SIOUX CITY | Bill Clinton popped into Palmer's Olde Tyme Candy Shoppe Wednesday, surprising the staff and the handful of customers in the downtown Sioux City store.
Smiles abounded as Clinton posed for a picture near a register station with 11 employees. He then moved to a different part of the store behind the counter to meet five more employees.
Store manager John Sadler proudly said aloud, "See, we have celebrities come shop at our store," throwing in the mention of country singer Martina McBride.
Aides, media members and customers watched Clinton move through the store, which is an outlet for Palmer Candy Co., the Sioux City-based maker of the Twin Bing and other candy products. He walked by the sweet treats, noting items decorated to appeal to Iowa Hawkeye and Nebraska Cornhusker fans, and headed for specialty foods in a distant corner.
Clinton threw out his arms, as if to gesture, "How am I to decide?"
Sadler shouted, "That'd be a good snack on the plane."
Clinton, who is a vegan, ultimately picked out a coffee cake, white bean dip and crackers.
"We've got a long flight," the 42nd president said, before signing an autograph for one woman.
Fern Rocklin, of Sioux City, was one of the few patrons inside the store when Clinton visited. She spoke to the former president on his way in, telling him she was there to pick up an order of the sweet treat called Cow Pies, which has chocolate, peanuts and potato chips. That moved Clinton to tell a story of a county fair with a similar enjoyable treat.
Rocklin also injected some good-natured politics into the conversation.
"I told him taxes are the dues you pay for being on the planet," she quipped.

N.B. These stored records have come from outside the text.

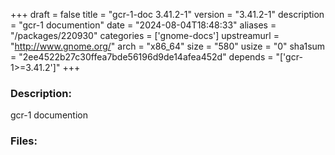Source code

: +++
draft = false
title = "gcr-1-doc 3.41.2-1"
version = "3.41.2-1"
description = "gcr-1 documention"
date = "2024-08-04T18:48:33"
aliases = "/packages/220930"
categories = ['gnome-docs']
upstreamurl = "http://www.gnome.org/"
arch = "x86_64"
size = "580"
usize = "0"
sha1sum = "2ee4522b27c30ffea7bde56196d9de14afea452d"
depends = "['gcr-1>=3.41.2']"
+++
### Description: 
gcr-1 documention

### Files: 
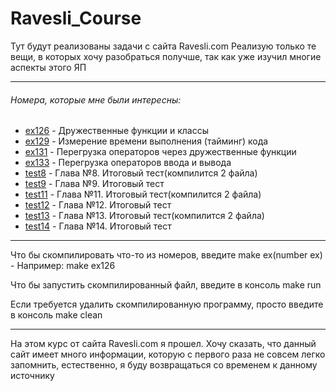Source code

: # Ravesli_Course
Тут будут реализованы задачи с сайта Ravesli.com Реализую только те вещи, в которых хочу разобраться получше, так как уже изучил многие аспекты этого ЯП

<hr>

<h6> Номера, которые мне были интересны: </h6>
<ul>
  <li><a href="https://ravesli.com/urok-126-druzhestvennye-funktsii-i-klassy/">ex126</a> - Дружественные функции и классы</li>
  <li><a href="https://ravesli.com/urok-129-tajming-koda-vremya-vypolneniya-programmy/">ex129</a> - Измерение времени выполнения (тайминг) кода</li>
  <li><a href="https://ravesli.com/urok-131-peregruzka-operatorov-cherez-druzhestvennye-funktsii/">ex131</a> - Перегрузка операторов через дружественные функции</li>
  <li><a href="https://ravesli.com/urok-133-peregruzka-operatorov-vvoda-i-vyvoda/">ex133</a> - Перегрузка операторов ввода и вывода</li>
  <li><a href = "https://ravesli.com/glava-8-itogovyj-test/">test8</a> - Глава №8. Итоговый тест(компилится 2 файла)</li>
  <li><a href="https://ravesli.com/glava-9-itogovyj-test/">test9</a> - Глава №9. Итоговый тест</li>
  <li><a href="https://ravesli.com/glava-11-itogovyj-test/">test11</a> - Глава №11. Итоговый тест(компилится 2 файла)</li>
  <li><a href="https://ravesli.com/glava-12-itogovyj-test/">test12</a> - Глава №12. Итоговый тест</li>
  <li><a href="https://ravesli.com/glava-13-itogovyj-test/">test13</a> - Глава №13. Итоговый тест(компилится 2 файла)</li>
   <li><a href="https://ravesli.com/glava-14-itogovyj-test/">test14</a> - Глава №14. Итоговый тест</li>
</ul>

<hr>
<p> Что бы скомпилировать что-то из номеров, введите make ex(number ex) - Например: make ex126 </p>
<p>Что бы запустить скомпилированный файл, введите в консоль make run</p>
<p>Если требуется удалить скомпилированную программу, просто введите в консоль make clean</p>
<hr>
<p>На этом курс от сайта Ravesli.com я прошел. Хочу сказать, что данный сайт имеет много информации, которую с первого раза не совсем легко запомнить, естественно, я буду возвращаться со временем к данному источнику</p>
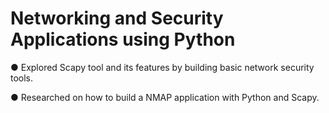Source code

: # Networking and Security Applications using Python
● Explored Scapy tool and its features by building basic network security tools.

● Researched on how to build a NMAP application with Python and Scapy.
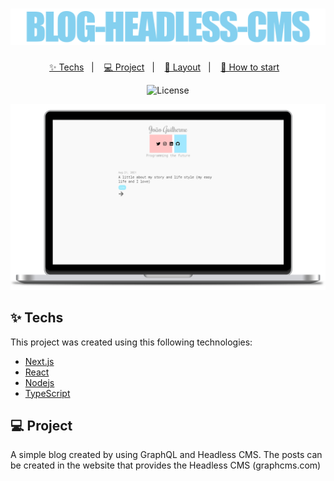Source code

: <h1 align="center">
  <img alt="simple-raffle" title="simple-raffle" src=".github/blog-headless-cms.png" />
</h1>
<p align="center">
  <a href="#-techs">✨ Techs</a>&nbsp;&nbsp;&nbsp;|&nbsp;&nbsp;&nbsp;
  <a href="#-project">💻 Project</a>&nbsp;&nbsp;&nbsp;|&nbsp;&nbsp;&nbsp;
  <a href="#-layout">🔖 Layout</a>&nbsp;&nbsp;&nbsp;|&nbsp;&nbsp;&nbsp;
  <a href="#-how-to-start">🚀 How to start</a>&nbsp;&nbsp;&nbsp;
</p>
<p align="center">
  <img alt="License" src="https://img.shields.io/apm/l/vim-mode?color=84d0ef">
</p>
<p align="center">
  <img width="700" src=".github/blog-headless-cms-mockup.png" />  
</p>

## ✨ Techs

This project was created using this following technologies:

- [Next.js](https://nextjs.org)
- [React](https://reactjs.org)
- [Nodejs](https://nodejs.org/)
- [TypeScript](https://www.typescriptlang.org/)

## 💻 Project

A simple blog created by using GraphQL and Headless CMS. The posts can be created in the website that provides the Headless CMS (graphcms.com)
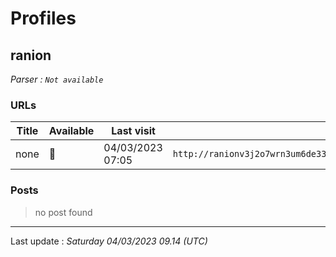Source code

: # Profiles

## **ranion**


_Parser : `Not available`_

### URLs
| Title | Available | Last visit | fqdn | Screenshot 
|---|---|---|---|---|
| none | 🔴 | 04/03/2023 07:05 | `http://ranionv3j2o7wrn3um6de33eccbchhg32mkgnnoi72enkpp7jc25h3ad.onion` | <a href="https://www.ransomware.live/screenshots/ranionv3j2o7wrn3um6de33eccbchhg32mkgnnoi72enkpp7jc25h3ad-onion.png" target=_blank>📸</a> | 

### Posts

> no post found


 --- 


Last update : _Saturday 04/03/2023 09.14 (UTC)_
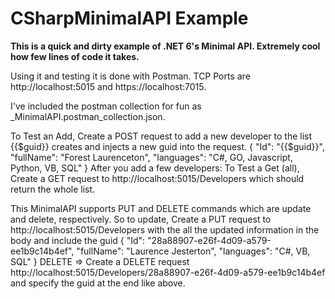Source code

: ﻿# CSharpMinimalAPI Example


**This is a quick and dirty example of .NET 6's Minimal API.  Extremely cool how few lines of code it takes.**

Using it and testing it is done with Postman.
TCP Ports are http://localhost:5015 and https://localhost:7015.

I've included the postman collection for fun as _MinimalAPI.postman_collection.json.

To Test an Add, Create a POST request to add a new developer to the list {{$guid}} creates and injects a new guid into the request.
{
        "Id": "{{$guid}}",
        "fullName": "Forest Laurenceton",
        "languages": "C#, GO, Javascript, Python, VB, SQL"
}
After you add a few developers:
To Test a Get (all), Create a GET request to http://localhost:5015/Developers
which should return the whole list.

This MinimalAPI supports PUT and DELETE commands which are update and delete, respectively.
So to update, Create a PUT request to http://localhost:5015/Developers with the all the updated information in the body
and include the guid
{
        "Id": "28a88907-e26f-4d09-a579-ee1b9c14b4ef",
        "fullName": "Laurence Jesterton",
        "languages": "C#, VB, SQL"
}
DELETE => Create a DELETE request 
http://localhost:5015/Developers/28a88907-e26f-4d09-a579-ee1b9c14b4ef 
and specify the guid at the end like above.


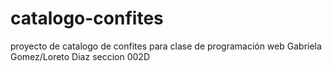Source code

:# catalogo-confites
proyecto de catalogo de confites para clase de programación web
Gabriela Gomez/Loreto Diaz seccion 002D
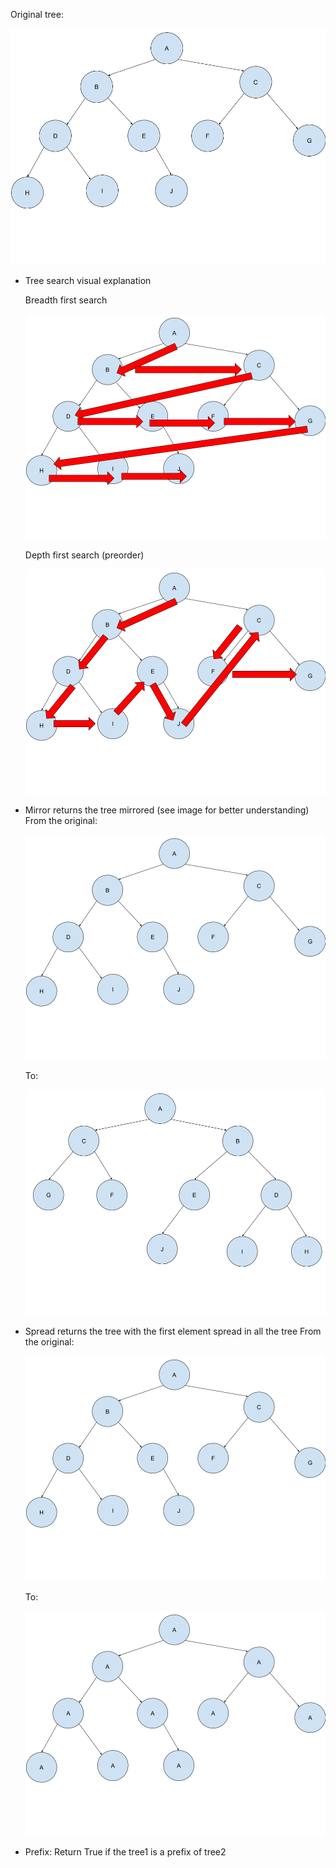 Original tree:

![Screenshot](githubpictures/tree.png)

- Tree search visual explanation

    Breadth first search
    
    ![Screenshot](githubpictures/breadthfirst.png)
    
    Depth first search (preorder)
    
    ![Screenshot](githubpictures/depthfirst.png)
    
- Mirror returns the tree mirrored (see image for better understanding)
    From the original:
    
    ![Screenshot](githubpictures/tree.png)
    
    To:
    
    ![Screenshot](githubpictures/mirror.png)
    
- Spread returns the tree with the first element spread in all the tree
     From the original:
    
    ![Screenshot](githubpictures/tree.png)
    
    To:
    
    ![Screenshot](githubpictures/spread.png)
    
- Prefix: Return True if the tree1 is a prefix of tree2

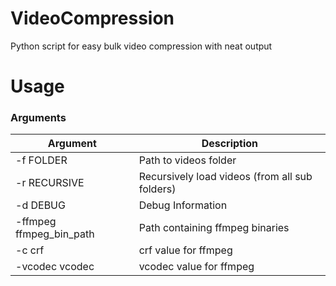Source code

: # VideoCompression
Python script for easy bulk video compression with neat output

# Usage

### Arguments
Argument | Description
------------ | -------------
-f FOLDER | Path to videos folder
-r RECURSIVE| Recursively load videos (from all sub folders)
-d DEBUG | Debug Information
-ffmpeg ffmpeg_bin_path | Path containing ffmpeg binaries
-c crf | crf value for ffmpeg
-vcodec vcodec| vcodec value for ffmpeg
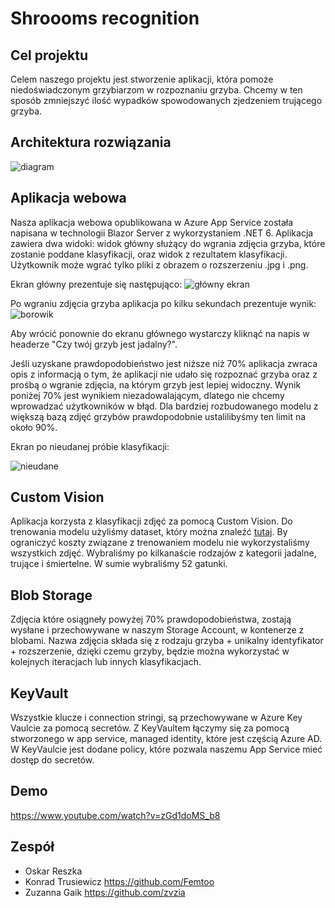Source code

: # Shroooms recognition

## Cel projektu
Celem naszego projektu jest stworzenie aplikacji, która pomoże niedoświadczonym grzybiarzom w rozpoznaniu grzyba. Chcemy w ten sposób zmniejszyć ilość wypadków spowodowanych zjedzeniem trującego grzyba.

## Architektura rozwiązania
![diagram](https://user-images.githubusercontent.com/73696833/204140300-11509b55-48ce-41d8-8fc5-bc95b20af218.png)

## Aplikacja webowa
Nasza aplikacja webowa opublikowana w Azure App Service została napisana w technologii Blazor Server z wykorzystaniem .NET 6. Aplikacja zawiera dwa widoki: widok główny służący do wgrania zdjęcia grzyba, które zostanie poddane klasyfikacji, oraz widok z rezultatem klasyfikacji. Użytkownik może wgrać tylko pliki z obrazem o rozszerzeniu .jpg i .png.

Ekran główny prezentuje się następująco:
![główny ekran](https://user-images.githubusercontent.com/73691017/204139527-ed3092fd-5235-495b-b395-f756540e684a.png)

Po wgraniu zdjęcia grzyba aplikacja po kilku sekundach prezentuje wynik:
![borowik](https://user-images.githubusercontent.com/73691017/204139547-0df7694f-0a55-4a3f-ac82-c8dab1b3a86b.png)

Aby wrócić ponownie do ekranu głównego wystarczy kliknąć na napis w headerze "Czy twój grzyb jest jadalny?".

Jeśli uzyskane prawdopodobieństwo jest niższe niż 70% aplikacja zwraca opis z informacją o tym, że aplikacji nie udało się rozpoznać grzyba oraz z prośbą o wgranie zdjęcia, na którym grzyb jest lepiej widoczny. Wynik poniżej 70% jest wynikiem niezadowalającym, dlatego nie chcemy wprowadzać użytkowników w błąd. Dla bardziej rozbudowanego modelu z większą bazą zdjęć grzybów prawdopodobnie ustalilibyśmy ten limit na około 90%.

Ekran po nieudanej próbie klasyfikacji:

![nieudane](https://user-images.githubusercontent.com/73691017/204139714-414edb72-8856-4fc6-a056-002ff900419c.png)

## Custom Vision
Aplikacja korzysta z klasyfikacji zdjęć za pomocą Custom Vision.
Do trenowania modelu użyliśmy dataset, który można znaleźć [tutaj](https://www.kaggle.com/datasets/derekkunowilliams/mushrooms).
By ograniczyć koszty związane z trenowaniem modelu nie wykorzystaliśmy wszystkich zdjęć. Wybraliśmy po kilkanaście rodzajów z kategorii jadalne, trujące i śmiertelne. W sumie wybraliśmy 52 gatunki.

## Blob Storage
Zdjęcia które osiągneły powyżej 70% prawdopodobieństwa, zostają wysłane i przechowywane w naszym Storage Account, w kontenerze z blobami. Nazwa zdjęcia składa się z rodzaju grzyba + unikalny identyfikator + rozszerzenie, dzięki czemu grzyby, będzie można wykorzystać w kolejnych iteracjach lub innych klasyfikacjach. 

## KeyVault
Wszystkie klucze i connection stringi, są przechowywane w Azure Key Vaulcie za pomocą secretów. Z KeyVaultem łączymy się za pomocą stworzonego w app service, managed identity, które jest częścią Azure AD. W KeyVaulcie jest dodane policy, które pozwala naszemu App Service mieć dostęp do secretów.

## Demo
https://www.youtube.com/watch?v=zGd1doMS_b8

## Zespół
* Oskar Reszka
* Konrad Trusiewicz https://github.com/Femtoo
* Zuzanna Gaik https://github.com/zvzia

Clinton made the impromptu 15-minute stop at the store along Wesley Parkway just after 2 p.m., following a nearly hourlong campaign event on the riverfront in support of his wife, Democratic Party nominee Hillary Clinton, who is locked in a tight race in Iowa with Republican nominee Donald Trump. He took time after his public rally for the unscheduled stop of 15 minutes. He left the store to a waiting caravan of cars, bound for a campaign stop later in the day in Waterloo, Iowa.